Just a hypothesis, but I would argue the following:
- MongoDB will obfuscate server infrastructure. I talk about the importance of this here. Other cloud platforms increasingly do this (e.g. Amazon DynamoDB, Amazon Aurora v2, Google BigQuery), so it’s not without competition, but Mongo has a head start and clearer positioning/messaging on this idea.
- MongoDB innovates on distribution with “try before you buy” pricing models and far more approachable documentation (vs AWS/GCP/Azure). This pushes them down market, but creates a “land and expand” dynamic. You can see this in their customer metrics — total # of customers spending >$100k grew only 30% in FY 21 vs revenue growth of 40%, so ACV is coming down. But net ARR retention has been north of 120% for several years and I would guess newer cohorts are showing higher expansion numbers than those prior.

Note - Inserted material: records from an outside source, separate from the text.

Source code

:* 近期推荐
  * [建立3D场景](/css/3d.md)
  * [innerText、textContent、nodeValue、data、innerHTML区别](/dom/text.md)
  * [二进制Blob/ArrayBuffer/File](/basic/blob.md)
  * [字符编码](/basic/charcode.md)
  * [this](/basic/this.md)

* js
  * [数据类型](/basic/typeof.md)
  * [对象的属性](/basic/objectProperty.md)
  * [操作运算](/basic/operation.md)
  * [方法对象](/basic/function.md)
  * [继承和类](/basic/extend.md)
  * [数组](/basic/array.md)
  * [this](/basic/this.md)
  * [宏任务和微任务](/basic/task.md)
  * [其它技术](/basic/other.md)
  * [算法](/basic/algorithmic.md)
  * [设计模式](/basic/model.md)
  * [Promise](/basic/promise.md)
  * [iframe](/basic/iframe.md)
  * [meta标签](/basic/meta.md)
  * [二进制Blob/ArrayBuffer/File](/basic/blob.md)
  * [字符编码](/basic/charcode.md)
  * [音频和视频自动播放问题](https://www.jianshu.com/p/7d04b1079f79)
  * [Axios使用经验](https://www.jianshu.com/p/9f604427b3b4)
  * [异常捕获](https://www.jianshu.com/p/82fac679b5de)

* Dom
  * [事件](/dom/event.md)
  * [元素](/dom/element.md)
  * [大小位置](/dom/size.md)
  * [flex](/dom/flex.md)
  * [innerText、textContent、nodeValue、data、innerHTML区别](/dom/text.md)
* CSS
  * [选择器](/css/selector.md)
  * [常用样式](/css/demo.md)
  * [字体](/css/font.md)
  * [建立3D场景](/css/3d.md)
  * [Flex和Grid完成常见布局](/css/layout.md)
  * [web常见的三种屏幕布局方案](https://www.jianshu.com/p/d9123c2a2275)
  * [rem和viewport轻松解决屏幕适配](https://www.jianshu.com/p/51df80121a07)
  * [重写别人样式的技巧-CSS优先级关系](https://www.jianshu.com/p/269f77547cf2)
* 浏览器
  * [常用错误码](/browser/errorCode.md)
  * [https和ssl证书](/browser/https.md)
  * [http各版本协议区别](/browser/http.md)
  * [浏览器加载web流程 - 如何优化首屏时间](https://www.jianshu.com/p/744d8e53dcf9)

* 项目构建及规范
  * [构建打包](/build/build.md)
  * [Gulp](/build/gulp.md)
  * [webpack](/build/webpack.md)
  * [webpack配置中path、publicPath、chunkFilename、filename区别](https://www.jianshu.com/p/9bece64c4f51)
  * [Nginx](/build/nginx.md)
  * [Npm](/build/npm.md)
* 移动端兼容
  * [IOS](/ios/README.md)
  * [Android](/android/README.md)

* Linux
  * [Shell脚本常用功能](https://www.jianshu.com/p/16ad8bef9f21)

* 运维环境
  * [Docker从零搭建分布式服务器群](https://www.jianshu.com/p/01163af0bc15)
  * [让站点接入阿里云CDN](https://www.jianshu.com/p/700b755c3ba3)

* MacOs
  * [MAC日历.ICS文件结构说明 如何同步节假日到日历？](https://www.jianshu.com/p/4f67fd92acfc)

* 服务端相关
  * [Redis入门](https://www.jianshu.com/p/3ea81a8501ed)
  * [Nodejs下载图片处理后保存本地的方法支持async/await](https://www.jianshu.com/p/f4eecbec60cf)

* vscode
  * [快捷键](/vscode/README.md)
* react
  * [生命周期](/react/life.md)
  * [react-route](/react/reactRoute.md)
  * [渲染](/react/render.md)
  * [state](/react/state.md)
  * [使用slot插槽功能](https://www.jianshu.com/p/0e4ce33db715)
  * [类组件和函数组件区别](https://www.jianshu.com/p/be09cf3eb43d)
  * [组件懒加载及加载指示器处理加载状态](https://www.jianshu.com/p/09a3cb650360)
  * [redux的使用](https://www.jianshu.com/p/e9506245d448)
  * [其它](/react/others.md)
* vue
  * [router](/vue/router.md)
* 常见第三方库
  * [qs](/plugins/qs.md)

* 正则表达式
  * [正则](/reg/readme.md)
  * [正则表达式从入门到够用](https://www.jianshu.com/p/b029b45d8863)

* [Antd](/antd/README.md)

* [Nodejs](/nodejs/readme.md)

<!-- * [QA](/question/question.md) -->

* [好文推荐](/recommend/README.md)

- MongoDB‘s open source product gives it a large and active developer community off which it can drive growth. It mirrors something like Postgres, which is used ubiquitously and very popular. Comparing it to DynamoDB, it’s clear MongoDB has won the first part of the war on developer mindshare in NoSQL/document databases.
It’s not without risks
- The drop in sales efficiency is notable. You can see the GM-adjusted magic number came down in 2021 from 0.49x to 0.36x. This is either due to Mongo spending forward to capture the opportunity around Atlas (so will later adjust back), or it’s due to the market being so noisy / crowded with offerings similar to Mongo’s.
- Product marketing in this market is very challenging. Related to the above point on sales efficiency, in a market with so many competitors offering similar/substitute solutions, positioning and winning mindshare is challenging. Mongo has done a great job here so far, and has an advantage with its strong dev community & engagement on its open source product, but it has a long and expensive road ahead — and you can see it in the above Google Trends chart. I suspect most people still do not understand all of what Altas offers, and Mongo needs to tell this story in a massive room with a bunch of well-capitalized behemoths shouting similar things.
- The market for necessary R&D talent is hyper-competitive. Scaling infrastructure to solve global-scale problems for specific use cases has been solved well in companies like Facebook, Google, and Netflix. But building infrastructure for global-scale that needs to solve arbitrary use cases is probably even harder because of the dimensionality of the problem. Mongo has recruited some great talent to do this (e.g. Mark Porter who ran Aurora at AWS), but Mongo needs to continue to recruit the best of the best engineering talent to make this work. And all the other mega-large tech companies have a lot of resources to compete for this talent, so this will not be easy.
- Look at what happened to Elasticsearch. AWS took the open source tech offered by Elastic and started hosting it on their own platform, to compete with Elastic’s Atlas-equivalent. It probably isn’t a business killer for them, but it doesn’t help. Fortunately for Mongo, AWS has already made its bet in the NoSQL / document DB universe on DynamoDB + Mongo creatively changed its licensing in 2018 to the SSPL, which effectively prevents the cloud providers from offering MongoDB as a service.
It’s difficult to understate the scale of the opportunity MongoDB has ahead of it. AWS alone in Q1 had $50B in run rate revenue, still growing 32% y/y. GCP had $16B growing 46% y/y. Microsoft does not break out Azure, but it sits within a $60B run rate “intelligent cloud” business unit, and noted Azure grew north of 40%. Let’s just assume this market conservatively is $100B in run rate value growing 35%. Atlas made up $337M of that in Q1 = 0.34%, growing 66%. Atlas is taking share, and has a huge amount of room to run.
The road for Mongo will not be without its challenges as noted above, but what great opportunity isn’t.
Disclaimer: I am a personal shareholder of MongoDB.